Page replacement algorithms were a hot topic of research and debate in the 1960s and 1970s. That mostly ended with the development of sophisticated LRU approximations and working set algorithms. Since then, some basic assumptions made by the traditional page replacement algorithms were invalidated, resulting in a revival of research. In particular, the following trends in the behavior of underlying hardware and user-level software has affected the performance of page replacement algorithms:
Size of primary storage has increased by multiple orders of magnitude. With several gigabytes of primary memory, algorithms that require a periodic check of each and every memory frame are becoming less and less practical. Memory hierarchies have grown taller. The cost of a CPU cache miss is far more expensive. This exacerbates the previous problem.
Locality of reference of user software has weakened. This is mostly attributed to the spread of object-oriented programming techniques that favor large numbers of small functions, use of sophisticated data structures like trees and hash tables that tend to result in chaotic memory reference patterns, and the advent of garbage collection that drastically changed memory access behavior of applications.
Requirements for page replacement algorithms have changed due to differences in operating system kernel architectures. In particular, most modern OS kernels have unified virtual memory and file system caches, requiring the page replacement algorithm to select a page from among the pages of both user program virtual address spaces and cached files. The latter pages have specific properties. For example, they can be locked, or can have write ordering requirements imposed by journaling. Moreover, as the goal of page replacement is to minimize total time waiting for memory, it has to take into account memory requirements imposed by other kernel sub-systems that allocate memory. As a result, page replacement in modern kernels (Linux, FreeBSD, and Solaris) tends to work at the level of a general purpose kernel memory allocator, rather than at the higher level of a virtual memory subsystem.
There are many page replacement algorithms, one of them is LRU:
The least recently used page (LRU) replacement algorithm, though similar in name to NRU(Not recently used), differs in the fact that LRU keeps track of page usage over a short period of time, while NRU just looks at the usage in the last clock interval. LRU works on the idea that pages that have been most heavily used in the past few instructions are most likely to be used heavily in the next few instructions too. While LRU can provide near-optimal performance in theory (almost as good as Adaptive Replacement Cache), it is rather expensive to implement in practice. There are a few implementation methods for this algorithm that try to reduce the cost yet keep as much of the performance as possible.

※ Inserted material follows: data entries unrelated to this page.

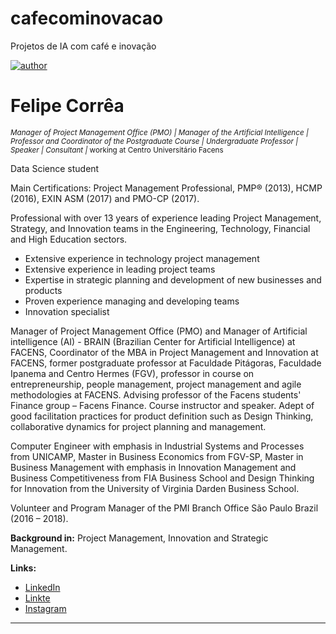 # cafecominovacao
Projetos de IA com café e inovação

[![author](https://img.shields.io/badge/Linkedin-ftcorrea-red)](https://www.linkedin.com/in/ftcorrea)

# Felipe Corrêa
<sub>*Manager of Project Management Office (PMO) | Manager of the Artificial Intelligence | Professor and Coordinator of the Postgraduate Course | Undergraduate Professor | Speaker | Consultant |* working at Centro Universitário Facens</sub>

Data Science student 

Main Certifications: Project Management Professional, PMP® (2013), HCMP (2016), EXIN ASM (2017) and PMO-CP (2017).

Professional with over 13 years of experience leading Project Management, Strategy, and Innovation teams in the Engineering, Technology, Financial and High Education sectors.

- Extensive experience in technology project management
- Extensive experience in leading project teams
- Expertise in strategic planning and development of new businesses and products
- Proven experience managing and developing teams
- Innovation specialist

Manager of Project Management Office (PMO) and Manager of Artificial intelligence (AI) - BRAIN (Brazilian Center for Artificial Intelligence) at FACENS, Coordinator of the MBA in Project Management and Innovation at FACENS, former postgraduate professor at Faculdade Pitágoras, Faculdade Ipanema and Centro Hermes (FGV), professor in course on entrepreneurship, people management, project management and agile methodologies at FACENS. Advising professor of the Facens students' Finance group – Facens Finance. Course instructor and speaker. Adept of good facilitation practices for product definition such as Design Thinking, collaborative dynamics for project planning and management.

Computer Engineer with emphasis in Industrial Systems and Processes from UNICAMP, Master in Business Economics from FGV-SP, Master in Business Management with emphasis in Innovation Management and Business Competitiveness from FIA Business School and Design Thinking for Innovation from the University of Virginia Darden Business School.

Volunteer and Program Manager of the PMI Branch Office São Paulo Brazil (2016 – 2018).

**Background in:** Project Management, Innovation and Strategic Management.

**Links:**
* [LinkedIn](https://www.linkedin.com/in/ftcorrea/)
* [Linkte](https://linktr.ee/cafecominovacao)
* [Instagram](https://www.instagram.com/cafecominovacao/)
---
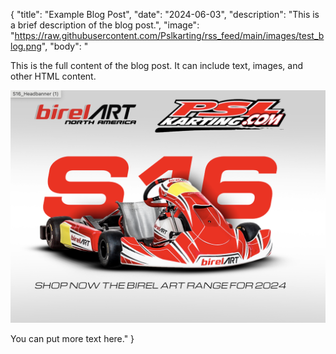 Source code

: {
  "title": "Example Blog Post",
  "date": "2024-06-03",
  "description": "This is a brief description of the blog post.",
  "image": "https://raw.githubusercontent.com/Pslkarting/rss_feed/main/images/test_blog.png",
  "body": "<p>This is the full content of the blog post. It can include text, images, and other HTML content.</p><p><img src='https://raw.githubusercontent.com/Pslkarting/rss_feed/main/images/test_blog.png'></p> You can put more text here."
}
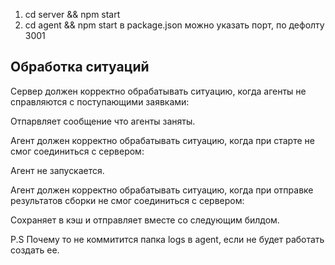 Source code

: 1. cd server && npm start
2. cd agent && npm start в package.json можно указать порт, по дефолту 3001

## Обработка ситуаций

Сервер должен корректно обрабатывать ситуацию, когда агенты не справляются с поступающими заявками:

Отпарвляет сообщение что агенты заняты.

Агент должен корректно обрабатывать ситуацию, когда при старте не смог соединиться с сервером:

Агент не запускается.

Агент должен корректно обрабатывать ситуацию, когда при отправке результатов сборки не смог соединиться с сервером:

Сохраняет в кэш и отправляет вместе со следующим билдом.

P.S
Почему то не коммитится папка logs в agent, если не будет работать создать ее.
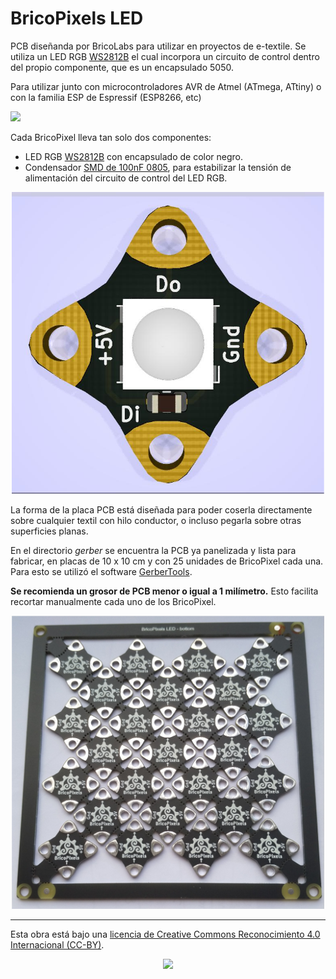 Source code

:# BricoPixels LED

PCB diseñanda por BricoLabs para utilizar en proyectos de e-textile. Se utiliza un LED RGB [WS2812B](assets/WS2812B.pdf) el cual incorpora un circuito de control dentro del propio componente, que es un encapsulado 5050.

Para utilizar junto con microcontroladores AVR de Atmel (ATmega, ATtiny) o con la familia ESP de Espressif (ESP8266, etc) 

![](assets/sample_1.gif)

Cada BricoPixel lleva tan solo dos componentes:

* LED RGB [WS2812B](https://www.tme.eu/es/details/ws2812b-b/leds-smd-de-colores/worldsemi/ws2812b-black/) con encapsulado de color negro.
* Condensador [SMD de 100nF 0805](https://www.tme.eu/es/details/08051c104kat2a/condensadores-mlcc-smd-0805/avx/), para estabilizar la tensión de alimentación del circuito de control del LED RGB.

<div style="text-align:center"><img src="assets/image01.png" width="500"></div>

La forma de la placa PCB está diseñada para poder coserla directamente sobre cualquier textil con hilo conductor, o incluso pegarla sobre otras superficies planas.

En el directorio *gerber* se encuentra la PCB ya panelizada y lista para fabricar, en placas de 10 x 10 cm y con 25 unidades de BricoPixel cada una. Para esto se utilizó el software [GerberTools](https://github.com/ThisIsNotRocketScience/GerberTools).

**Se recomienda un grosor de PCB menor o igual a 1 milímetro.** Esto facilita recortar manualmente cada uno de los BricoPixel.

<div style="text-align:center"><img src="assets/panelizer_bottom-side.jpg" width="500"></div>


----

Esta obra está bajo una [licencia de Creative Commons Reconocimiento 4.0 Internacional (CC-BY)](http://creativecommons.org/licenses/by/4.0/).
<p align="center">
<img src="https://i.creativecommons.org/l/by/4.0/88x31.png">
</p>
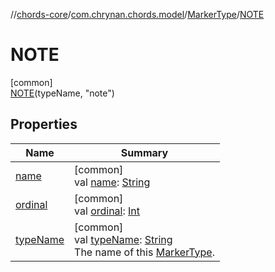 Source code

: //[chords-core](../../../../index.md)/[com.chrynan.chords.model](../../index.md)/[MarkerType](../index.md)/[NOTE](index.md)

# NOTE

[common]\
[NOTE](index.md)(typeName, "note")

## Properties

| Name | Summary |
|---|---|
| [name](../../-string-label-state/-s-h-o-w_-n-u-m-b-e-r/index.md#-372974862%2FProperties%2F1723987581) | [common]<br>val [name](../../-string-label-state/-s-h-o-w_-n-u-m-b-e-r/index.md#-372974862%2FProperties%2F1723987581): [String](https://kotlinlang.org/api/latest/jvm/stdlib/kotlin/-string/index.html) |
| [ordinal](../../-string-label-state/-s-h-o-w_-n-u-m-b-e-r/index.md#-739389684%2FProperties%2F1723987581) | [common]<br>val [ordinal](../../-string-label-state/-s-h-o-w_-n-u-m-b-e-r/index.md#-739389684%2FProperties%2F1723987581): [Int](https://kotlinlang.org/api/latest/jvm/stdlib/kotlin/-int/index.html) |
| [typeName](../type-name.md) | [common]<br>val [typeName](../type-name.md): [String](https://kotlinlang.org/api/latest/jvm/stdlib/kotlin/-string/index.html)<br>The name of this [MarkerType](../index.md). |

One important advantage of LRU algorithm is that it is amenable to full statistical analysis. It has been proved, for example, that LRU can never result in more than N-times more page faults than OPT algorithm, where N is proportional to the number of pages in the managed pool.
The most expensive method is the linked list method, which uses a linked list containing all the pages in memory. At the back of this list is the least recently used page, and at the front is the most recently used page. The cost of this implementation lies in the fact that items in the list will have to be moved about every memory reference, which is a very time-consuming process.
Another method that requires hardware support is as follows: suppose the hardware has a 64-bit counter that is incremented at every instruction. Whenever a page is accessed, it gains a value equal to the counter at the time of page access. Whenever a page needs to be replaced, the operating system selects the page with the lowest counter and swaps it out. With present hardware, this is not feasible because the required hardware counters do not exist.
The LRU algorithm with 3 pages at most in the management pool runs as follows:
7 0 1 2 0 3 0 4 2 3 0 3 2 1 2 0 1 7 0 1 reference string
----------------------------------------------------------------------------------------
7 7 7 2 2 4 4 4 0 1 1 1
0 0 0 0 0 0 3 3 3 0 0 page frames in pool
1 1 3 3 2 2 2 2 2 7
12 page faults occurred.
For a given reference string, you need to calculate the number of page faults.
The first line contains an integer, the number of test cases. Each test case contains two lines, the first line is the capacity of the management pool m(0 < m ≤ 10000), and the length of reference string n(0 < n ≤ 100000). The next line contains exactly n integers, which indicate the reference sequence of page frames (page number ranged from 0 to n).
For each test case, the output should contains the number of page faults that occurred.